Wikipedia mentions that there is an implication: Yang-Baxter solutions yield integrable models, what 1D systems concerns.
In arbitrary dimensions, what is the relation, if any, between solutions to Yang-Baxter equations, integrability and exact solvability?
If somebody could provide a no-go theorem or cases, where integrability was already ruled out, it would be great.
This is a very difficult question. In one dimensions a two body scattering is the minimum interaction you can have. In multiple dimensions you can have more bodies scattering as the minimum interaction.
The Yang Baxter equation is formally,
$$(R\otimes \mathbf{1})(\mathbf{1}\otimes R)(R\otimes \mathbf{1}) =(\mathbf{1}\otimes R)(R\otimes \mathbf{1})(\mathbf{1}\otimes R)$$
This is graphically represented as,
It basically says that three particle scattering can be reduced to a two body problem. So, no matter how large the system under study is we can always reduce the corresponding scattering matrices to two body problems.
This is no longer the case in higher dimensions and we need to generalize the Yang Baxter equation. An example of this is the so-called "Tetrahedron equation" in 2+1 (or 3) dimensions. It's called that because the above graph now looks like a tetrahedron. See, figure 1 of this paper: http://arxiv.org/pdf/hep-th/9401076.pdf
However, this equation is very difficult to work with and is poorly understood.
First of all, there is no generally accepted definition for the notion "quantum integrability". It is used in different, though closely related, contexts and with definitions that are most appropriate for the case at hand. In analogy with the classical mechanical case the underlying idea is that the model should admit so many 'compatible', i.e. commuting, and independent symmetries that it can be solved exactly, at least in principle.
The discrete context deals with statistical-physical models on 2(+0)d lattices or quantum spin chains in 1+1 dimension; note that it's really 2d that is special: don't forget about time in the quantum setting. Here quantum integrability is often taken to mean the presence of an underlying Yang-Baxter equation, which via the construction of transfer matrices lead to many symmetries.
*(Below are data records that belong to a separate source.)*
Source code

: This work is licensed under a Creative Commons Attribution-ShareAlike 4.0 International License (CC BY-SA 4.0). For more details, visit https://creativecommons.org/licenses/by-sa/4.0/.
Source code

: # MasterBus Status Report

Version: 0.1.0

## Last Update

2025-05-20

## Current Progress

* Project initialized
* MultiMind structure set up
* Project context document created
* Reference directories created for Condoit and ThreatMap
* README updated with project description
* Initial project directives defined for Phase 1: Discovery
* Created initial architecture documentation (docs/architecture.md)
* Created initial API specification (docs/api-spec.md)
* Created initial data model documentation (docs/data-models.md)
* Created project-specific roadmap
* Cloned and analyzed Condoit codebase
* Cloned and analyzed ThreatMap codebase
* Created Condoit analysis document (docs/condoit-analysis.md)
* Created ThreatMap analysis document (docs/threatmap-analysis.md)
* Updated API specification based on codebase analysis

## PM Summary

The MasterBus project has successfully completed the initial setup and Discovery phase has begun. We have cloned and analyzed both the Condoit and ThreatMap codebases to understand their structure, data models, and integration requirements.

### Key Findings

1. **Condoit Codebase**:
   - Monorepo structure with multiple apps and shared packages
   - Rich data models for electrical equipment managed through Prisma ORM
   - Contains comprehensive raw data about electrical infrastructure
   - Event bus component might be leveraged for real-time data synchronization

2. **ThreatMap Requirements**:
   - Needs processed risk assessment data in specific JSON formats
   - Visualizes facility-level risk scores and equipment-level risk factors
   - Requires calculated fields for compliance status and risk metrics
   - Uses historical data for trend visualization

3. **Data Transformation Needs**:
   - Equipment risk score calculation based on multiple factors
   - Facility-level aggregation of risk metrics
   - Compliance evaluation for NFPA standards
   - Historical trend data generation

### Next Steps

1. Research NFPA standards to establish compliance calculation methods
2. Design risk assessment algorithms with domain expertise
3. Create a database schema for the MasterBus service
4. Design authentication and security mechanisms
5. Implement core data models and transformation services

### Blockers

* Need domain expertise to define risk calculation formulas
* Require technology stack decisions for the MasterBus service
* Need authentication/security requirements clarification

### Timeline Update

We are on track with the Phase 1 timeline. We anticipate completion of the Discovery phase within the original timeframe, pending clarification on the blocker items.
The other context is that of (quantum) field theories in 1+1d. Here the YBE for the S-matrix expresses factorized scattering, which is a compatibility condition for the presence of many symmetries. I have tried to explain this in Section 5.2 of these notes, following a nice exposition of Witten. This time the relation between commuting independent symmetries (which one might call 'quantum integrability') and the YBE is more clearly associated with a no-go theorem. Indeed, loosely speaking, the presence of many spacetime symmetries of the S-matrix leads to a trivial (non-interacting) theory by Coleman-Mandula. In 2d the argument does not hold, but leads to factorized scattering instead.